In order to complete a robust, valid research project, it is vital to implement a fitting methodological vision that will reflect the study’s aims and objectives. Evidently, the contemporary practice of academic research possesses numerous tools that help to address profound topics with due levels of detail and credibility. At the same time, within this vast variety, the key dichotomy is generally observed between qualitative and quantitative methods of research. Each of these types encompasses a particular aspect of academic studies, representing the diversity of challenges faced by modern researchers (Jack and Raturi, 2006). These differences are embedded in the specific tools and formats implemented by the two key methods. On the one hand, qualitative research operates with narratives and facts, synthesizing broad arrays of knowledges into a uniform framework. In other words, it serves to distinguish and formulate causes, effects, and trends of various phenomena. On the other hand, quantitative research works with numerical data in the form of numbers, ratios, coefficients, and percentages. Its purpose is to describe specific relations in a quantifiable format.
The differences in methodology types that are outlined above account for the distribution of their application scopes. Although the body of academic knowledge has seen mixed-method studies where both types work toward a single aim, they do not intersect on the level of particular objectives (Emerald Publishing, 2019). This explains the strengths that are associated with either qualitative or quantitative methodologies. The first type addresses tendencies and facts in a narrative form (Adams, Khan, and Raeside, 2015). It concerns perceptions, opinions, impressions, and theories in a broader format (O’Gorman and MacIntosh, 2015). While it may appear that qualitative research is simpler due to the lack of a specific numerical outcome that can be miscalculated, such an assumption would be false. This type operates with notions and hypotheses that need to be evaluated and synthesized on an in-depth level. It works best with new phenomena that lack an established theoretical framework.

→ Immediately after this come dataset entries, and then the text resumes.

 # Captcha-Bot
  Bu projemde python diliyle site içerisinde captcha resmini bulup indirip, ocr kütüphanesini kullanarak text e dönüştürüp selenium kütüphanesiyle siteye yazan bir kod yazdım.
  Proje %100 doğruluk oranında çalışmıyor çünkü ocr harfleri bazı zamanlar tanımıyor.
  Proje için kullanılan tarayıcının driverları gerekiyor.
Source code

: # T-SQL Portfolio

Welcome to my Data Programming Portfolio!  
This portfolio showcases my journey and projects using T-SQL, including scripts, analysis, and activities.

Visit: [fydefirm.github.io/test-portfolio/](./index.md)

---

Thus, the key strength of qualitative research is that it consolidates scarce data and helps to explain emerging trends. For example, such methods are actively used to describe the challenges and perspectives of business in the age of Industry 4.0. Digital transformation on its own is new to modern industries. Therefore, prior to measuring specific effects on performance, retention, and other variables, it is necessary to acquire a fundamental understanding of how various business processes interact with the new phenomenon.
In turn, quantitative research conveys solid numerical findings that add a certain tangible dimension to the discussion. This approach is largely mathematical, which is why it actively utilizes statistical analysis and other tools of similar nature to substantiate the data with graphs and ratios (O’Gorman and MacIntosh, 2015). If qualitative research is what creates a theoretical framework that embodies a phenomenon is academic terms, quantitative methods solidify the knowledge by adding numbers (Amolo, Migori, and Ramraj, 2018). In a way, quantitative studies become a logical continuation of the previous qualitative research. As identified prior, a new trend needs to have an evidence-based theoretical framework for subsequent discussion. For example, the process begins with a qualitative study that uses case studies and interviews to confirm that corporate social responsibility is positively correlated with employee retention.

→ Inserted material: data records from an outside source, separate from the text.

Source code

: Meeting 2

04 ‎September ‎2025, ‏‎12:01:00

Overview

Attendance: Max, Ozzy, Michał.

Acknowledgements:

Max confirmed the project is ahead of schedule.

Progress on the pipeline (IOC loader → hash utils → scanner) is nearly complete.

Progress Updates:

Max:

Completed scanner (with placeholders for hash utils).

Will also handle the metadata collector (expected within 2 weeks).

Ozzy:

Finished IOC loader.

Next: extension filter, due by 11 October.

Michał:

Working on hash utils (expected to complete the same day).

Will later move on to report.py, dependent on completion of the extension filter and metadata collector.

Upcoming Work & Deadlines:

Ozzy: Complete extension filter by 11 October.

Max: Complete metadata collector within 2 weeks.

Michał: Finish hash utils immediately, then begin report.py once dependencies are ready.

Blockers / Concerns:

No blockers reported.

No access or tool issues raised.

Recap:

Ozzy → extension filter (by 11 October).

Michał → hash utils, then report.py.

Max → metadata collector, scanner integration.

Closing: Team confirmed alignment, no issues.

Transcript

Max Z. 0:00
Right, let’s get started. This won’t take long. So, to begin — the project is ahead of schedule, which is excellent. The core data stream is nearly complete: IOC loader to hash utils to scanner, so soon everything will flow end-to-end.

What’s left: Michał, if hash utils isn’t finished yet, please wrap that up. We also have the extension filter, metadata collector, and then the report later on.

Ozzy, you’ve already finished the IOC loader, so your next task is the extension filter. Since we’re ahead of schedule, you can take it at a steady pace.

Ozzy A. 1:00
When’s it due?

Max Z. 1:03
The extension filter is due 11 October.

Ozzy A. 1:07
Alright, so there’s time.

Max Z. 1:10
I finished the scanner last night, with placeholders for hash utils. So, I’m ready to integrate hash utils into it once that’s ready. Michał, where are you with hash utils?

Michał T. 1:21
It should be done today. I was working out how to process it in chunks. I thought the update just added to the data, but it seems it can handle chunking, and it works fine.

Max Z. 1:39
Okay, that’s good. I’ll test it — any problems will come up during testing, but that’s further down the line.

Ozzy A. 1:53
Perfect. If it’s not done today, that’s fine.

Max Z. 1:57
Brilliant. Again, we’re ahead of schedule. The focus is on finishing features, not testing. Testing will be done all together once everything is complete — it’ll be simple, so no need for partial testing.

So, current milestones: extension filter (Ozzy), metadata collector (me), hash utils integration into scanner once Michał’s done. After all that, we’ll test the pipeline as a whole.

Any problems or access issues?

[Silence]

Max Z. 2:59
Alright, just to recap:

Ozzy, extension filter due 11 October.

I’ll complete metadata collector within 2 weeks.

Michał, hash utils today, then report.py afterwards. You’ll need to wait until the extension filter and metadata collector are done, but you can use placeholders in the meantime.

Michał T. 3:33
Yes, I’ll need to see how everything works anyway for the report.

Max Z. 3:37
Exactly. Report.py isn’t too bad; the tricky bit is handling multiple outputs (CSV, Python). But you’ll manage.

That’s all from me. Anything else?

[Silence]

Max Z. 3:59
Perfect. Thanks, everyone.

Next, based on this theoretical framework, a quantitative study becomes possible and reveals that strong corporate social responsibility level lowers the employee turnover intention by 35%, on average. This example illustrates how both models of research contribute to a full examination of a particular phenomenon. While both of them have their strength, neither is capable of encompassing a complex phenomenon in its entirety. They complement each other to create true academic knowledge.

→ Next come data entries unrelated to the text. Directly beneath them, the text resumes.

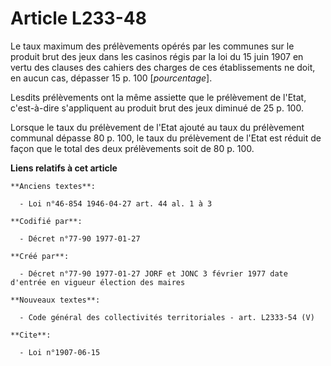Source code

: # Article L233-48

Le taux maximum des prélèvements opérés par les communes sur le produit brut des jeux dans les casinos régis par la loi du 15
juin 1907 en vertu des clauses des cahiers des charges de ces établissements ne doit, en aucun cas, dépasser 15 p. 100
[*pourcentage*].

Lesdits prélèvements ont la même assiette que le prélèvement de l'Etat, c'est-à-dire s'appliquent au produit brut des jeux
diminué de 25 p. 100.

Lorsque le taux du prélèvement de l'Etat ajouté au taux du prélèvement communal dépasse 80 p. 100, le taux du prélèvement de
l'Etat est réduit de façon que le total des deux prélèvements soit de 80 p. 100.

**Liens relatifs à cet article**

	**Anciens textes**:

	  - Loi n°46-854 1946-04-27 art. 44 al. 1 à 3

	**Codifié par**:

	  - Décret n°77-90 1977-01-27

	**Créé par**:

	  - Décret n°77-90 1977-01-27 JORF et JONC 3 février 1977 date d'entrée en vigueur élection des maires

	**Nouveaux textes**:

	  - Code général des collectivités territoriales - art. L2333-54 (V)

	**Cite**:

	  - Loi n°1907-06-15

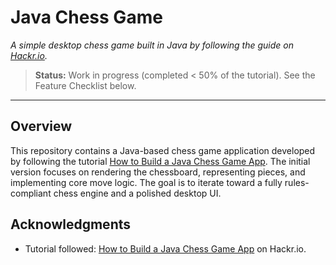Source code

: # Java Chess Game

_A simple desktop chess game built in Java by following the guide on [Hackr.io](https://hackr.io/blog/how-to-build-a-java-chess-game-app)._

> **Status:** Work in progress (completed < 50% of the tutorial). See the Feature Checklist below.

---


## Overview
This repository contains a Java-based chess game application developed by following the tutorial [How to Build a Java Chess Game App](https://hackr.io/blog/how-to-build-a-java-chess-game-app). 
The initial version focuses on rendering the chessboard, representing pieces, and implementing core move logic. The goal is to iterate toward a fully rules-compliant chess engine and a polished desktop UI.


## Acknowledgments
- Tutorial followed: [How to Build a Java Chess Game App](https://hackr.io/blog/how-to-build-a-java-chess-game-app) on Hackr.io.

Adams, J., Khan, H.T.A. and Raeside, R. (2014) Research methods for business and social science students. 2nd ed. Sage, New Delhi.
O’Gorman, K. and MacIntosh, R. (2015) Research methods for business & management. A guide to writing your dissertation. 2nd ed. Goodfellow Publishers Ltd, Oxford.
Amolo, J., Migori, S. & Ramraj, A.B. (2018) The debatable paradigm of mixed methods. European Conference on Research Methodology for Business and Management Studies, Kidmore End, July 2018.
Jack, E.P. & Raturi, A.S. (2006) Lessons learned from methodological triangulation in management research. Management Research News, 29(6), pp. 345-357.
Emerald Publishing (2019) How to use mixed methods research? Web.